Based on orthologous relationships in Poaceae with out-group species in monocotyledons and the application of filtering criteria, we identified a total of 129 UGLEs of long-established protein-coding gene in four Poaceae genomes, including 61 relic-retaining ones and 68 relic-lacking ones. The inclusion of out-group species in monocotyledons can ensure the long-established status of lost genes and make it possible to identify unitary gene loss based on the principle of parsimony.

To minimize false positive rate, we adopted very strict criteria for detecting unitary gene loss in this study. For relic-retaining unitary gene loss, we filtered out those cases with evident genic matches or that lacked ORF-disrupting sites.
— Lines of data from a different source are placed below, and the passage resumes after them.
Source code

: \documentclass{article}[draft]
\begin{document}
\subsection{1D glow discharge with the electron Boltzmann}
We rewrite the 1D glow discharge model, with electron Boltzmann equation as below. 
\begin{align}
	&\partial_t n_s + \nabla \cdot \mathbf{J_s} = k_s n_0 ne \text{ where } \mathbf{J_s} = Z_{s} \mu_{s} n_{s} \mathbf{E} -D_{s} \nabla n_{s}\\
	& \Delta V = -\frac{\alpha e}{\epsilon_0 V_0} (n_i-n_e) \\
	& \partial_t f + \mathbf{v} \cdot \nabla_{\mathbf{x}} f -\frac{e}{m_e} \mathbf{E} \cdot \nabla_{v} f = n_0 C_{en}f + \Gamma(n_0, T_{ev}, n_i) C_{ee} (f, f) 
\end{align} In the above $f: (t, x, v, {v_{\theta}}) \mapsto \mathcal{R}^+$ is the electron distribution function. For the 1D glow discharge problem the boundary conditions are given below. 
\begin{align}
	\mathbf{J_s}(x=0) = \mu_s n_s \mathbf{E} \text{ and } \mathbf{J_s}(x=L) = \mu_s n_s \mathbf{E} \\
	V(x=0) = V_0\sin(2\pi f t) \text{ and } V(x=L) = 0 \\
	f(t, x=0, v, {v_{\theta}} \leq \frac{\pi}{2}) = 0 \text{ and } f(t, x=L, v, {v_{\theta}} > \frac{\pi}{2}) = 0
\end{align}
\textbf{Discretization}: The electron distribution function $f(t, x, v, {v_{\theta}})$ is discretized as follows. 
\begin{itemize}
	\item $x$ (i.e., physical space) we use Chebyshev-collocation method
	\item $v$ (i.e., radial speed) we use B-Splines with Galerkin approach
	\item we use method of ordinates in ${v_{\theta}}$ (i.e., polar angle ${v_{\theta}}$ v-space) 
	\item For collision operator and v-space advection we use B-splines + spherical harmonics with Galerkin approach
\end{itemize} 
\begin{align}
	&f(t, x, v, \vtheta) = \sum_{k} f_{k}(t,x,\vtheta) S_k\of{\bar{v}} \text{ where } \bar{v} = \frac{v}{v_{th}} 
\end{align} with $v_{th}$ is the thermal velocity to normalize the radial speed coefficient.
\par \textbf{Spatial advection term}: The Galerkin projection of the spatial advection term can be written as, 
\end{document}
For relic-lacking unitary gene loss, we filtered out those cases that could not be located based on synteny data. Of these unitary gene loss events, we found that 46, 26, 22 and 31 events specifically occurred in brachypodium, rice, sorghum and maize, respectively. Considering that the divergence time of brachypodium-rice is 40 million years [30] and that of sorghum-maize is 12 million years [31], we estimated the gene death rate (V D ) for each species after the latest divergence. We found that the average death rate was 1.6 genes per million years, with the lowest (0.7) rates observed in rice and the highest (2.6) rates occurring in maize (Figure 4). Consistent with previous observations [11], the V D for brachypodium (1.2) was more than 70% higher than that of rice, which may contribute to the relatively small genome size of brachypodium [30] and suggest on-going gene deletion happened in brachypodium [11]. Moreover, except for brachypodium, the accelerated gene death rate is accompanied by large genome size, suggesting the potential mechanism that large genome is less stable than small one and possesses faster evolved gene content in Poaceae [32,33].
Figure 4

Gene death rate in Poaceae species. The unit is events/million years. V D , the gene death rate.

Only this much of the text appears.